Growing up my grandmother corresponded with cousins by mail. Whenever they went to Florida in the winter months they would send us a postcard. I found one in my dresser when I was sorting stuff to move. My Mom would always send a postcard home when she was on vacation even if we wouldn’t receive it before she got home. It’s a way to say even though I’m not home I’m still thinking of you. Many postcards say “Wish you were here” and I usually picked out those. I found letters my grandmother sent to my Mom when they went to England shortly after my parents were married. It was very descriptive. They went to see the changing of the guard, what they could see out their window, the weather of course.
When a mutual friend was living in the States for a while Janet and I sent her letters because we knew she was homesick. When we received a letter back we would bring it to bible study and read it to everyone. It didn’t matter that the spelling wasn’t perfect it was maintaining a connection. There were other people that wrote occasionally but eventually they stopped and she told us our letters meant a lot to her. Janet and I often said that we were born in the wrong time period because we loved writing letters. It’s often said that children learn by example and Janet and I would see our grandmother and mother write letters. We loved going to mailbox at Christmas and pulling out a stack of cards. When my cousins started having babies they would put a family photograph in the card. My Mom did the same thing and when we had family photos in later years I would go to Shoppers Drug Mart and get some printed for her. It makes a generic greeting card more personal.

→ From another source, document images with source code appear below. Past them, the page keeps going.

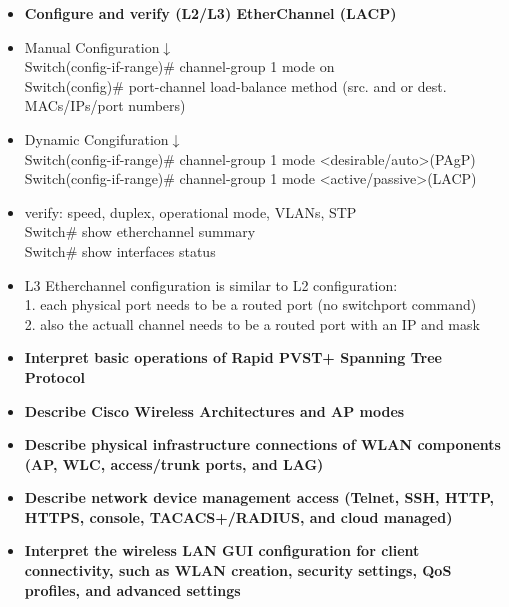 \documentclass{article}
\begin{document}
\begin{itemize}
  \item \textbf{Configure and verify (L2/L3) EtherChannel (LACP)}
	\item[] Manual Configuration$\downarrow$\\
		Switch(config-if-range)\# channel-group 1 mode on\\
		Switch(config)\# port-channel load-balance method (src. and or dest. MACs/IPs/port numbers)
	\item[] Dynamic Congifuration$\downarrow$\\
		Switch(config-if-range)\# channel-group 1 mode \textless desirable/auto\textgreater (PAgP)\\
		Switch(config-if-range)\# channel-group 1 mode \textless active/passive\textgreater (LACP)
	\item[] verify: speed, duplex, operational mode, VLANs, STP\\
		Switch\# show etherchannel summary\\
		Switch\# show interfaces status
	\item[] L3 Etherchannel configuration is similar to L2 configuration:\\
		1. each physical port needs to be a routed port (no switchport command)\\
		2. also the actuall channel needs to be a routed port with an IP and mask\\
  \item \textbf{Interpret basic operations of Rapid PVST+ Spanning Tree Protocol}
  \item \textbf{Describe Cisco Wireless Architectures and AP modes}
  \item \textbf{Describe physical infrastructure connections of WLAN components (AP, WLC, access/trunk ports, and LAG)}
  \item \textbf{Describe network device management access (Telnet, SSH, HTTP, HTTPS, console, TACACS+/RADIUS, and cloud managed)}
  \item \textbf{Interpret the wireless LAN GUI configuration for client connectivity, such as WLAN creation, security settings, QoS profiles, and advanced settings}\\
\end{itemize}
\end{document}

At the same time sending a letter makes it easier to say things that one couldn’t say over the phone. My parents both did it when they had to tell my brother of health changes. I’ve sent “break-up” letters to friends. I had to inform people on Mom’s Christmas card list that she had died. For all of these instances the wording is everything.
Cards and letters were probably the hardest things that I had to decide what to do with when I moved. There are some special ones that I kept. The sad thing is it’s also a reminder of friendships lost over time. Before there was email we had to take the time to write a letter. A college friend and I would write pages back and forth to each other. Maybe we’ve lost the ability to communicate when we sit in a room checking our phones all the time.